Saturday, July 6, 2013

Better Fashion Choice

Slave found some baggy grandpa jeans in the closet. Maybe not much of a fashion statement. But not a threat of decockatation when combined with my cowboy boots for a night at the local Cantina. 

Mistress Checks In ... and Up On her Slave

Mistress has figured out how to get a wifi connection at their exotic location, and we've talked a bit over the last day. She's 11.5 hours ahead of me, and spent the day celebrating the Dali Lama's birthday. (No doubt our cute Co-Eds were rolling  their eyes, and longing for some trashy "Housewives of Las Vegas"  time).
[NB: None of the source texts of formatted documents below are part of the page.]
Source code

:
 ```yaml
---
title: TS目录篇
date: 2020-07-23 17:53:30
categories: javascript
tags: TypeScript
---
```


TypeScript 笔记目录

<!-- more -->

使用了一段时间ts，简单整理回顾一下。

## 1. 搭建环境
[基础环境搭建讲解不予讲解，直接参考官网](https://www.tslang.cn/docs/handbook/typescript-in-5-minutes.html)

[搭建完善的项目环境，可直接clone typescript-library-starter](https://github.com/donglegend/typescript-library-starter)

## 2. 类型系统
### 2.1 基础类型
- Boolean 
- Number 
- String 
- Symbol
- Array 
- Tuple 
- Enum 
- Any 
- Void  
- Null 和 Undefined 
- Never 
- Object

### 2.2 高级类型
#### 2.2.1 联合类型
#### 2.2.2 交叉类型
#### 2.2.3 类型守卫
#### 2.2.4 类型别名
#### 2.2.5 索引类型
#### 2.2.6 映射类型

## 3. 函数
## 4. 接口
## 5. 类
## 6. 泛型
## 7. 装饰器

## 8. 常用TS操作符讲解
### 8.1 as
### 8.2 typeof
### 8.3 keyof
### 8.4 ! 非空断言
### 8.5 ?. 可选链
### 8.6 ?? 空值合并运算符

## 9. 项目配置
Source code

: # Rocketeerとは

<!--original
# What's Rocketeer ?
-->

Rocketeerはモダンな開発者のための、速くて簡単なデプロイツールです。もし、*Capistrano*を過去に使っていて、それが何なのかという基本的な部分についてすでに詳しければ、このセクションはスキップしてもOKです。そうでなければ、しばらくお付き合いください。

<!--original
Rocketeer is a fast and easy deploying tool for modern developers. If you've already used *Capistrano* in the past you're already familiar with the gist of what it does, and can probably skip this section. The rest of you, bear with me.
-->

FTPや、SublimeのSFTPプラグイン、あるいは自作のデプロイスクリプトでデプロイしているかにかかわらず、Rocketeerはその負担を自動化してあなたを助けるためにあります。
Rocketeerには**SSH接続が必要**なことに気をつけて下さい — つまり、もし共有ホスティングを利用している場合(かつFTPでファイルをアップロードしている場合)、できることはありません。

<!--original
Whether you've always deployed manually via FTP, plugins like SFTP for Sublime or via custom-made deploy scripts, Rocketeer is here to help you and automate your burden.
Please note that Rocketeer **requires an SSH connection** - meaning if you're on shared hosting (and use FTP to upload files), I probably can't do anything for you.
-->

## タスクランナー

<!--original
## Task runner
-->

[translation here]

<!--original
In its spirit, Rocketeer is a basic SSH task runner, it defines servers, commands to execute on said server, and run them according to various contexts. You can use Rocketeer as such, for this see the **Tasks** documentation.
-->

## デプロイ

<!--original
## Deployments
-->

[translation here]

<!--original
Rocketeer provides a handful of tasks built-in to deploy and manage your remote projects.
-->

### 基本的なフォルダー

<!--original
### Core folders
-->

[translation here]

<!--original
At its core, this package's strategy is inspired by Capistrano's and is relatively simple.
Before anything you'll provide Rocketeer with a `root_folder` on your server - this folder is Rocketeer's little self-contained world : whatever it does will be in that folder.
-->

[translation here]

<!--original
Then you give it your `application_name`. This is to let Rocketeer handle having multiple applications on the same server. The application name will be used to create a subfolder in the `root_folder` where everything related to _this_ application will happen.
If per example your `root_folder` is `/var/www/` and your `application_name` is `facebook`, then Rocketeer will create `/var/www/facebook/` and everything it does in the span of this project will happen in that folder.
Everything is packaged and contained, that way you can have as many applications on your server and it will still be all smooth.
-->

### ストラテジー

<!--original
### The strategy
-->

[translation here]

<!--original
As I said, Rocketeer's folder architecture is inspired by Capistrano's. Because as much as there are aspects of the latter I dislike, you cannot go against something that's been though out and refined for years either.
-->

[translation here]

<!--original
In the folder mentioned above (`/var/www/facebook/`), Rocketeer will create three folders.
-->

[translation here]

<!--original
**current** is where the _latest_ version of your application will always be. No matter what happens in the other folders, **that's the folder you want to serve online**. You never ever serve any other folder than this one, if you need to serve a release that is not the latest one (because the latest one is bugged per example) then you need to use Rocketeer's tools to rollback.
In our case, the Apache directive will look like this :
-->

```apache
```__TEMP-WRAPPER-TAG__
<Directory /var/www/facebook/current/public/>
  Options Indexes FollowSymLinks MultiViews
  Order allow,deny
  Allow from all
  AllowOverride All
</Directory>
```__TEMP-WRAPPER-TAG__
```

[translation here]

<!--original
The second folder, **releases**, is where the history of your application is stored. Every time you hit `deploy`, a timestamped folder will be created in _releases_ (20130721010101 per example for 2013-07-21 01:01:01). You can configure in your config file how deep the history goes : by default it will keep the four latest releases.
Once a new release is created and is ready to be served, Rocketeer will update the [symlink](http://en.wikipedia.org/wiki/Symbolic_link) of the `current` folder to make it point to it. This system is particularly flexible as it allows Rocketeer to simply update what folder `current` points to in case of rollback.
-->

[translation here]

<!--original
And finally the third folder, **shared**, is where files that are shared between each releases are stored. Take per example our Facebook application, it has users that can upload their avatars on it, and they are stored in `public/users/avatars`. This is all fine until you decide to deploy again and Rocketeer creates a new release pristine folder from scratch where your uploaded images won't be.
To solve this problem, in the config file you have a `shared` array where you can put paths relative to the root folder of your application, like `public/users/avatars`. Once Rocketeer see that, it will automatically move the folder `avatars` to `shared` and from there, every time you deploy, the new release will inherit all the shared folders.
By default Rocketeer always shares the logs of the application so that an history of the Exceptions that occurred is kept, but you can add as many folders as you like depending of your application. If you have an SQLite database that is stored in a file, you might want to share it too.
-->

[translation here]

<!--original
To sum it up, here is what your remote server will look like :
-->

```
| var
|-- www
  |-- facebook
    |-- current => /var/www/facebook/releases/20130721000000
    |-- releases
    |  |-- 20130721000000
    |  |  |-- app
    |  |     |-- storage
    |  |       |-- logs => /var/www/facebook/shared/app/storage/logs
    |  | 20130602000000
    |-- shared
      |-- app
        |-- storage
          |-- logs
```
She did check to make sure I was performing my daily task, and wanted to verify that my attention was focused on her when I "did the deed".  Of course, I reassured her that she was at the center of my thoughts.

As for Mistress, well it sounds like the opportunities have been thin.

"Have you been able to take personal liberties, Mistress...."

"Ha... not with [her mother], rolling around in the bed next to mine...I'm like those Tibetan monks.... I've taken a forced vow of chastity for the duration...."

No I guess its unlikely that I will be cuckolded by a Buddhist monk. I suppose there is a chance she will run into some Indiana Jones type character who will take care of her needs on expedition. But I doubt her Mother would let her slip out of her eye-shot for very long.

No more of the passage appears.